What the task asks
Once the pictures have been set aside, copy every remaining entry exactly.

Plain-text document sources
━━━━━━━━━━

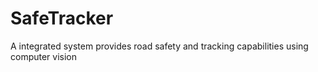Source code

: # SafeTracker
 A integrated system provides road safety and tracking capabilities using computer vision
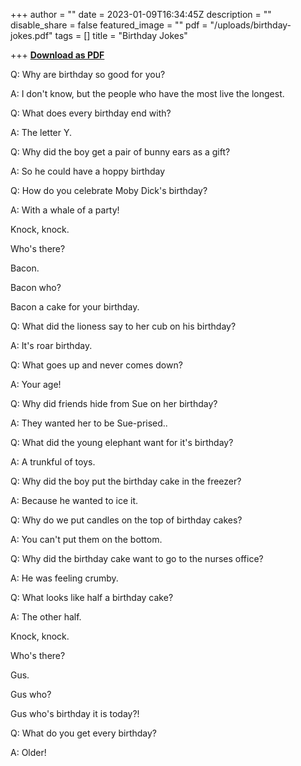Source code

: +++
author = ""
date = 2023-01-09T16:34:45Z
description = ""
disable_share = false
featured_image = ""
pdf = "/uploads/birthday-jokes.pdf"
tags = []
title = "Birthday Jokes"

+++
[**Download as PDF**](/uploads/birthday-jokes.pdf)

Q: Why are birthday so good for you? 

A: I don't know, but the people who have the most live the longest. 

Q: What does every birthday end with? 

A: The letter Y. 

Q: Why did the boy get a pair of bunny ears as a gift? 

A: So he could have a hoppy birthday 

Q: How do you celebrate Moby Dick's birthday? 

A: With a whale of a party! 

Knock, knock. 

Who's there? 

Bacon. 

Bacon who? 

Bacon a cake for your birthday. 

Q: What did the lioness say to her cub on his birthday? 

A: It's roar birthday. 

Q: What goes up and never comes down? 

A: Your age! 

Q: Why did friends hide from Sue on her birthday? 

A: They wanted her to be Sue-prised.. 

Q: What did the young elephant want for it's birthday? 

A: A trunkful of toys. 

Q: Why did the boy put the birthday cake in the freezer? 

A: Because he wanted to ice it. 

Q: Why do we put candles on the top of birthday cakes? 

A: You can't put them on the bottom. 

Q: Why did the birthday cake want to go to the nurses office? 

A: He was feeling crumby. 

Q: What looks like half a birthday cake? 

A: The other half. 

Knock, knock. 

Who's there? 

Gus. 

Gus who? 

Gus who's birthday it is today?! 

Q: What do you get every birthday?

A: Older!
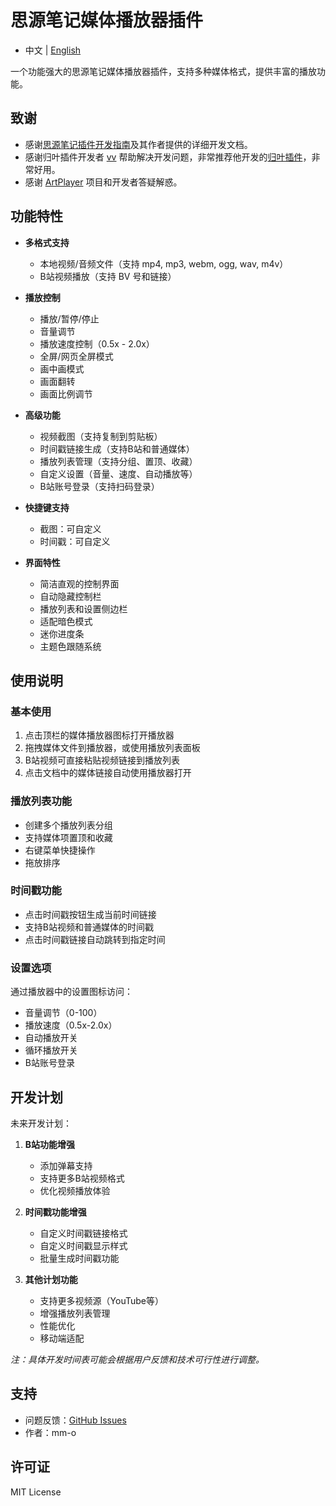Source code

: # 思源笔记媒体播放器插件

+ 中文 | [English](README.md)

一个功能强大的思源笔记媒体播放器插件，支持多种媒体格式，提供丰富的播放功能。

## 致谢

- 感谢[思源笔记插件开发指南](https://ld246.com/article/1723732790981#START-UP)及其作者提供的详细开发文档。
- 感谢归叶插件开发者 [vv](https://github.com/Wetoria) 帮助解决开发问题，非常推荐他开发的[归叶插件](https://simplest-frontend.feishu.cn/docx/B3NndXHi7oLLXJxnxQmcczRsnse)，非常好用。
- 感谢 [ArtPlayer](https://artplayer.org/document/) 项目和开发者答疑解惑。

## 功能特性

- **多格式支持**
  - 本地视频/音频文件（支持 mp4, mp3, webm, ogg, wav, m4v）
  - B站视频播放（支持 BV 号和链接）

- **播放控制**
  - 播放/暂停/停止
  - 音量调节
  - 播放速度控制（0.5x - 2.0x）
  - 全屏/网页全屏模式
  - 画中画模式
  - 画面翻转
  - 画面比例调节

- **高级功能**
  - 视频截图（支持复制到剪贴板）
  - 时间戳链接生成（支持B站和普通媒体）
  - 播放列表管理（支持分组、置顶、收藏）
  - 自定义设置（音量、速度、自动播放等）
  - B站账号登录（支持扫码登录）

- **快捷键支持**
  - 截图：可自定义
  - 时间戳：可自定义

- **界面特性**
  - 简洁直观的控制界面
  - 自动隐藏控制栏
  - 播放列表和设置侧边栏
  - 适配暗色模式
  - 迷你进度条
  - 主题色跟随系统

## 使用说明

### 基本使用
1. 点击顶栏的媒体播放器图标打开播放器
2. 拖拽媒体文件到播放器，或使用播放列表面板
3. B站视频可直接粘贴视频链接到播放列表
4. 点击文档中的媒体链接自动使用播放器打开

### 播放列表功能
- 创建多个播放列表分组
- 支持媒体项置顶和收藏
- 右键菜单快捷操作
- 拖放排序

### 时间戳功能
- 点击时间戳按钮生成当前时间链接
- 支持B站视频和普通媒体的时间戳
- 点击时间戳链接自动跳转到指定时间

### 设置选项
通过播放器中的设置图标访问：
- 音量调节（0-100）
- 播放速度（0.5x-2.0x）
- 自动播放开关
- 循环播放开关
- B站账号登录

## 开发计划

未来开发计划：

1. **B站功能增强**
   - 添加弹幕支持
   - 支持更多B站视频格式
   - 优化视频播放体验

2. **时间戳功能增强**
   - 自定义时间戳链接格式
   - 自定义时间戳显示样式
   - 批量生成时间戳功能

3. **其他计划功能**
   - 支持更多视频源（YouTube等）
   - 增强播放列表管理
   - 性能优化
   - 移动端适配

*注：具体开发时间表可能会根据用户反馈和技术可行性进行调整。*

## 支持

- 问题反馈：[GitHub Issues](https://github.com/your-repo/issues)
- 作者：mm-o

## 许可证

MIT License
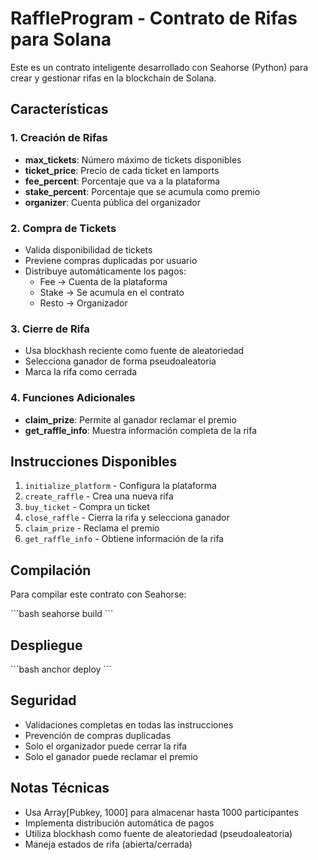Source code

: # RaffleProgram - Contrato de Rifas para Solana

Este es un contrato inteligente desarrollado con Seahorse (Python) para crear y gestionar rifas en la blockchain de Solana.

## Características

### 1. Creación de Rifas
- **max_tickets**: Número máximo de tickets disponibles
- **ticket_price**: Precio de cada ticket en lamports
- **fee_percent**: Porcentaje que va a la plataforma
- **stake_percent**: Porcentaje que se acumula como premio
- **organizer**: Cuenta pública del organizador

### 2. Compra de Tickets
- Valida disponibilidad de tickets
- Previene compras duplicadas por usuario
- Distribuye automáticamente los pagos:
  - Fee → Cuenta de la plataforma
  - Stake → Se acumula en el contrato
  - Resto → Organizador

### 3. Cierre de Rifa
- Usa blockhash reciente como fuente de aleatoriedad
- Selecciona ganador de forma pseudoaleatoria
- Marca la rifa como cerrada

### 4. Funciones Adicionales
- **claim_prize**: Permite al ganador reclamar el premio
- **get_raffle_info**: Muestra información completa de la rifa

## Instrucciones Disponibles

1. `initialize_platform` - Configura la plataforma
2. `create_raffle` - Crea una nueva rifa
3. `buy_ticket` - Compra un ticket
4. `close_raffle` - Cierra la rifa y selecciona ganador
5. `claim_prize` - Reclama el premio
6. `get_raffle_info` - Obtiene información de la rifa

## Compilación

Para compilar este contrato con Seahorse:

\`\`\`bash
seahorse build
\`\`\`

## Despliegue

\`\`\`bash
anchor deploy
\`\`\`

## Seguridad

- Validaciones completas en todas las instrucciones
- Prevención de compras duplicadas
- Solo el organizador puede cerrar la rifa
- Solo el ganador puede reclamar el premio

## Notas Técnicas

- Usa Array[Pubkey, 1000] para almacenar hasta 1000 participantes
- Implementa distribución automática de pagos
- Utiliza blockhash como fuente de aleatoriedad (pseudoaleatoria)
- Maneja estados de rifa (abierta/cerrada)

━━━━━━━━━━

Solution below
Source code

: # SafeTracker
 A integrated system provides road safety and tracking capabilities using computer vision
Source code

: +++
author = ""
date = 2023-01-09T16:34:45Z
description = ""
disable_share = false
featured_image = ""
pdf = "/uploads/birthday-jokes.pdf"
tags = []
title = "Birthday Jokes"

+++
[**Download as PDF**](/uploads/birthday-jokes.pdf)

Q: Why are birthday so good for you? 

A: I don't know, but the people who have the most live the longest. 

Q: What does every birthday end with? 

A: The letter Y. 

Q: Why did the boy get a pair of bunny ears as a gift? 

A: So he could have a hoppy birthday 

Q: How do you celebrate Moby Dick's birthday? 

A: With a whale of a party! 

Knock, knock. 

Who's there? 

Bacon. 

Bacon who? 

Bacon a cake for your birthday. 

Q: What did the lioness say to her cub on his birthday? 

A: It's roar birthday. 

Q: What goes up and never comes down? 

A: Your age! 

Q: Why did friends hide from Sue on her birthday? 

A: They wanted her to be Sue-prised.. 

Q: What did the young elephant want for it's birthday? 

A: A trunkful of toys. 

Q: Why did the boy put the birthday cake in the freezer? 

A: Because he wanted to ice it. 

Q: Why do we put candles on the top of birthday cakes? 

A: You can't put them on the bottom. 

Q: Why did the birthday cake want to go to the nurses office? 

A: He was feeling crumby. 

Q: What looks like half a birthday cake? 

A: The other half. 

Knock, knock. 

Who's there? 

Gus. 

Gus who? 

Gus who's birthday it is today?! 

Q: What do you get every birthday?

A: Older!
Source code

: # 思源笔记媒体播放器插件

+ 中文 | [English](README.md)

一个功能强大的思源笔记媒体播放器插件，支持多种媒体格式，提供丰富的播放功能。

## 致谢

- 感谢[思源笔记插件开发指南](https://ld246.com/article/1723732790981#START-UP)及其作者提供的详细开发文档。
- 感谢归叶插件开发者 [vv](https://github.com/Wetoria) 帮助解决开发问题，非常推荐他开发的[归叶插件](https://simplest-frontend.feishu.cn/docx/B3NndXHi7oLLXJxnxQmcczRsnse)，非常好用。
- 感谢 [ArtPlayer](https://artplayer.org/document/) 项目和开发者答疑解惑。

## 功能特性

- **多格式支持**
  - 本地视频/音频文件（支持 mp4, mp3, webm, ogg, wav, m4v）
  - B站视频播放（支持 BV 号和链接）

- **播放控制**
  - 播放/暂停/停止
  - 音量调节
  - 播放速度控制（0.5x - 2.0x）
  - 全屏/网页全屏模式
  - 画中画模式
  - 画面翻转
  - 画面比例调节

- **高级功能**
  - 视频截图（支持复制到剪贴板）
  - 时间戳链接生成（支持B站和普通媒体）
  - 播放列表管理（支持分组、置顶、收藏）
  - 自定义设置（音量、速度、自动播放等）
  - B站账号登录（支持扫码登录）

- **快捷键支持**
  - 截图：可自定义
  - 时间戳：可自定义

- **界面特性**
  - 简洁直观的控制界面
  - 自动隐藏控制栏
  - 播放列表和设置侧边栏
  - 适配暗色模式
  - 迷你进度条
  - 主题色跟随系统

## 使用说明

### 基本使用
1. 点击顶栏的媒体播放器图标打开播放器
2. 拖拽媒体文件到播放器，或使用播放列表面板
3. B站视频可直接粘贴视频链接到播放列表
4. 点击文档中的媒体链接自动使用播放器打开

### 播放列表功能
- 创建多个播放列表分组
- 支持媒体项置顶和收藏
- 右键菜单快捷操作
- 拖放排序

### 时间戳功能
- 点击时间戳按钮生成当前时间链接
- 支持B站视频和普通媒体的时间戳
- 点击时间戳链接自动跳转到指定时间

### 设置选项
通过播放器中的设置图标访问：
- 音量调节（0-100）
- 播放速度（0.5x-2.0x）
- 自动播放开关
- 循环播放开关
- B站账号登录

## 开发计划

未来开发计划：

1. **B站功能增强**
   - 添加弹幕支持
   - 支持更多B站视频格式
   - 优化视频播放体验

2. **时间戳功能增强**
   - 自定义时间戳链接格式
   - 自定义时间戳显示样式
   - 批量生成时间戳功能

3. **其他计划功能**
   - 支持更多视频源（YouTube等）
   - 增强播放列表管理
   - 性能优化
   - 移动端适配

*注：具体开发时间表可能会根据用户反馈和技术可行性进行调整。*

## 支持

- 问题反馈：[GitHub Issues](https://github.com/your-repo/issues)
- 作者：mm-o

## 许可证

MIT License
Source code

: # RaffleProgram - Contrato de Rifas para Solana

Este es un contrato inteligente desarrollado con Seahorse (Python) para crear y gestionar rifas en la blockchain de Solana.

## Características

### 1. Creación de Rifas
- **max_tickets**: Número máximo de tickets disponibles
- **ticket_price**: Precio de cada ticket en lamports
- **fee_percent**: Porcentaje que va a la plataforma
- **stake_percent**: Porcentaje que se acumula como premio
- **organizer**: Cuenta pública del organizador

### 2. Compra de Tickets
- Valida disponibilidad de tickets
- Previene compras duplicadas por usuario
- Distribuye automáticamente los pagos:
  - Fee → Cuenta de la plataforma
  - Stake → Se acumula en el contrato
  - Resto → Organizador

### 3. Cierre de Rifa
- Usa blockhash reciente como fuente de aleatoriedad
- Selecciona ganador de forma pseudoaleatoria
- Marca la rifa como cerrada

### 4. Funciones Adicionales
- **claim_prize**: Permite al ganador reclamar el premio
- **get_raffle_info**: Muestra información completa de la rifa

## Instrucciones Disponibles

1. `initialize_platform` - Configura la plataforma
2. `create_raffle` - Crea una nueva rifa
3. `buy_ticket` - Compra un ticket
4. `close_raffle` - Cierra la rifa y selecciona ganador
5. `claim_prize` - Reclama el premio
6. `get_raffle_info` - Obtiene información de la rifa

## Compilación

Para compilar este contrato con Seahorse:

\`\`\`bash
seahorse build
\`\`\`

## Despliegue

\`\`\`bash
anchor deploy
\`\`\`

## Seguridad

- Validaciones completas en todas las instrucciones
- Prevención de compras duplicadas
- Solo el organizador puede cerrar la rifa
- Solo el ganador puede reclamar el premio

## Notas Técnicas

- Usa Array[Pubkey, 1000] para almacenar hasta 1000 participantes
- Implementa distribución automática de pagos
- Utiliza blockhash como fuente de aleatoriedad (pseudoaleatoria)
- Maneja estados de rifa (abierta/cerrada)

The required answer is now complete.